→ YOUR GOAL
The listing must be reproduced in full, exactly as it stands.

→ INFORMATION

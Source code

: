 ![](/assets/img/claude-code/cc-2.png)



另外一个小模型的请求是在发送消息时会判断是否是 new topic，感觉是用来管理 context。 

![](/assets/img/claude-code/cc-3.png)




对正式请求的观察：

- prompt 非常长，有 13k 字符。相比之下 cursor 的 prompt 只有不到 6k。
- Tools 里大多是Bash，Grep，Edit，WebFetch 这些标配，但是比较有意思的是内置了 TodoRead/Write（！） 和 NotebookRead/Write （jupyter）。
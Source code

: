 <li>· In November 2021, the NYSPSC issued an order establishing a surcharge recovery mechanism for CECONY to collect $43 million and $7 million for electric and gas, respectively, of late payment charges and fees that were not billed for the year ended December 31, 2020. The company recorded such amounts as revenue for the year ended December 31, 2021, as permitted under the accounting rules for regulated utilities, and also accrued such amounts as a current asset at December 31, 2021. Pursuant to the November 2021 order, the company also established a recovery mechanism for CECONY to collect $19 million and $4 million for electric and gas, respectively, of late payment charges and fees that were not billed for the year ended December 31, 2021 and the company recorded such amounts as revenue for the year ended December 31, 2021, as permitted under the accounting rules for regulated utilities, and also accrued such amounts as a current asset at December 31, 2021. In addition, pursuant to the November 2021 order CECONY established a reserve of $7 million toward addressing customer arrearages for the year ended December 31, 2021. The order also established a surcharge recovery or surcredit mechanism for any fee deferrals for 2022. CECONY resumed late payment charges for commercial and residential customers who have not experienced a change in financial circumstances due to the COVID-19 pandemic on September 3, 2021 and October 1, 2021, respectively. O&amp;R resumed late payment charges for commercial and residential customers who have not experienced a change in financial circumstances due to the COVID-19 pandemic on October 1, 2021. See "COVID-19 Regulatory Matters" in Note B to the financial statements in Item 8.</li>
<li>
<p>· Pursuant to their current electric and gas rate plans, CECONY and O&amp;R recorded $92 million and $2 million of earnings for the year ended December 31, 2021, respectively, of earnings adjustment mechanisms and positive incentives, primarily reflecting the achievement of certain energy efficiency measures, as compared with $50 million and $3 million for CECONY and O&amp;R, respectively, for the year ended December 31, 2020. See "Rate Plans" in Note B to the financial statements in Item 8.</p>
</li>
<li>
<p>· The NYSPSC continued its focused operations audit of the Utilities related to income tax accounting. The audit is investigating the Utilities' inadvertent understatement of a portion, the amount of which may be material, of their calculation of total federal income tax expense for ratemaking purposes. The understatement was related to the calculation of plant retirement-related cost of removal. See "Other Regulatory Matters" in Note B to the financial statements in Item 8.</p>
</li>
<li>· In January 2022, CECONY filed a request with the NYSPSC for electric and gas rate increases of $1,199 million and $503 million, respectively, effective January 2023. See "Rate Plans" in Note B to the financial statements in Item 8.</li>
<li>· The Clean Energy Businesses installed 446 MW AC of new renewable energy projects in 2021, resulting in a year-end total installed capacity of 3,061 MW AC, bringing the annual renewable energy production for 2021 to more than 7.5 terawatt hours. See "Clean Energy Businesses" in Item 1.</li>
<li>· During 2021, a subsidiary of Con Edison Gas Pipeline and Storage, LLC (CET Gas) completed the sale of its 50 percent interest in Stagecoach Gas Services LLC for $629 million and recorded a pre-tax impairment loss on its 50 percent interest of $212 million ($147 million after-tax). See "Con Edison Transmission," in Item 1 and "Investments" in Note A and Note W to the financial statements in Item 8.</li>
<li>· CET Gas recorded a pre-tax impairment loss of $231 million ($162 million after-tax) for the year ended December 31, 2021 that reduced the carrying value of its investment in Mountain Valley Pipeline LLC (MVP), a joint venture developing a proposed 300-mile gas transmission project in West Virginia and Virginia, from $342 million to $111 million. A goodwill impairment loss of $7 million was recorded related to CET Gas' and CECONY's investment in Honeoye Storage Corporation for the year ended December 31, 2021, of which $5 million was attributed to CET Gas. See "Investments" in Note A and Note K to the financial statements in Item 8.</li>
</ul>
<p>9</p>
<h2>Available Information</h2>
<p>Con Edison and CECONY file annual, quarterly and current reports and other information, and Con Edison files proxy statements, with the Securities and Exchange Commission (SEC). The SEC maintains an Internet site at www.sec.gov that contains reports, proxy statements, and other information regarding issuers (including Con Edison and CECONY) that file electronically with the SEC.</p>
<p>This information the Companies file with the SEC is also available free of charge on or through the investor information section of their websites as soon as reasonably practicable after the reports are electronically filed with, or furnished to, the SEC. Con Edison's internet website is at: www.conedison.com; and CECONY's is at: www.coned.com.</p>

→ WRITTEN ANSWER
Source code

: ![](/assets/img/claude-code/cc-2.png)



另外一个小模型的请求是在发送消息时会判断是否是 new topic，感觉是用来管理 context。 

![](/assets/img/claude-code/cc-3.png)




对正式请求的观察：

- prompt 非常长，有 13k 字符。相比之下 cursor 的 prompt 只有不到 6k。
- Tools 里大多是Bash，Grep，Edit，WebFetch 这些标配，但是比较有意思的是内置了 TodoRead/Write（！） 和 NotebookRead/Write （jupyter）。
Source code

: <li>· In November 2021, the NYSPSC issued an order establishing a surcharge recovery mechanism for CECONY to collect $43 million and $7 million for electric and gas, respectively, of late payment charges and fees that were not billed for the year ended December 31, 2020. The company recorded such amounts as revenue for the year ended December 31, 2021, as permitted under the accounting rules for regulated utilities, and also accrued such amounts as a current asset at December 31, 2021. Pursuant to the November 2021 order, the company also established a recovery mechanism for CECONY to collect $19 million and $4 million for electric and gas, respectively, of late payment charges and fees that were not billed for the year ended December 31, 2021 and the company recorded such amounts as revenue for the year ended December 31, 2021, as permitted under the accounting rules for regulated utilities, and also accrued such amounts as a current asset at December 31, 2021. In addition, pursuant to the November 2021 order CECONY established a reserve of $7 million toward addressing customer arrearages for the year ended December 31, 2021. The order also established a surcharge recovery or surcredit mechanism for any fee deferrals for 2022. CECONY resumed late payment charges for commercial and residential customers who have not experienced a change in financial circumstances due to the COVID-19 pandemic on September 3, 2021 and October 1, 2021, respectively. O&amp;R resumed late payment charges for commercial and residential customers who have not experienced a change in financial circumstances due to the COVID-19 pandemic on October 1, 2021. See "COVID-19 Regulatory Matters" in Note B to the financial statements in Item 8.</li>
<li>
<p>· Pursuant to their current electric and gas rate plans, CECONY and O&amp;R recorded $92 million and $2 million of earnings for the year ended December 31, 2021, respectively, of earnings adjustment mechanisms and positive incentives, primarily reflecting the achievement of certain energy efficiency measures, as compared with $50 million and $3 million for CECONY and O&amp;R, respectively, for the year ended December 31, 2020. See "Rate Plans" in Note B to the financial statements in Item 8.</p>
</li>
<li>
<p>· The NYSPSC continued its focused operations audit of the Utilities related to income tax accounting. The audit is investigating the Utilities' inadvertent understatement of a portion, the amount of which may be material, of their calculation of total federal income tax expense for ratemaking purposes. The understatement was related to the calculation of plant retirement-related cost of removal. See "Other Regulatory Matters" in Note B to the financial statements in Item 8.</p>
</li>
<li>· In January 2022, CECONY filed a request with the NYSPSC for electric and gas rate increases of $1,199 million and $503 million, respectively, effective January 2023. See "Rate Plans" in Note B to the financial statements in Item 8.</li>
<li>· The Clean Energy Businesses installed 446 MW AC of new renewable energy projects in 2021, resulting in a year-end total installed capacity of 3,061 MW AC, bringing the annual renewable energy production for 2021 to more than 7.5 terawatt hours. See "Clean Energy Businesses" in Item 1.</li>
<li>· During 2021, a subsidiary of Con Edison Gas Pipeline and Storage, LLC (CET Gas) completed the sale of its 50 percent interest in Stagecoach Gas Services LLC for $629 million and recorded a pre-tax impairment loss on its 50 percent interest of $212 million ($147 million after-tax). See "Con Edison Transmission," in Item 1 and "Investments" in Note A and Note W to the financial statements in Item 8.</li>
<li>· CET Gas recorded a pre-tax impairment loss of $231 million ($162 million after-tax) for the year ended December 31, 2021 that reduced the carrying value of its investment in Mountain Valley Pipeline LLC (MVP), a joint venture developing a proposed 300-mile gas transmission project in West Virginia and Virginia, from $342 million to $111 million. A goodwill impairment loss of $7 million was recorded related to CET Gas' and CECONY's investment in Honeoye Storage Corporation for the year ended December 31, 2021, of which $5 million was attributed to CET Gas. See "Investments" in Note A and Note K to the financial statements in Item 8.</li>
</ul>
<p>9</p>
<h2>Available Information</h2>
<p>Con Edison and CECONY file annual, quarterly and current reports and other information, and Con Edison files proxy statements, with the Securities and Exchange Commission (SEC). The SEC maintains an Internet site at www.sec.gov that contains reports, proxy statements, and other information regarding issuers (including Con Edison and CECONY) that file electronically with the SEC.</p>
<p>This information the Companies file with the SEC is also available free of charge on or through the investor information section of their websites as soon as reasonably practicable after the reports are electronically filed with, or furnished to, the SEC. Con Edison's internet website is at: www.conedison.com; and CECONY's is at: www.coned.com.</p>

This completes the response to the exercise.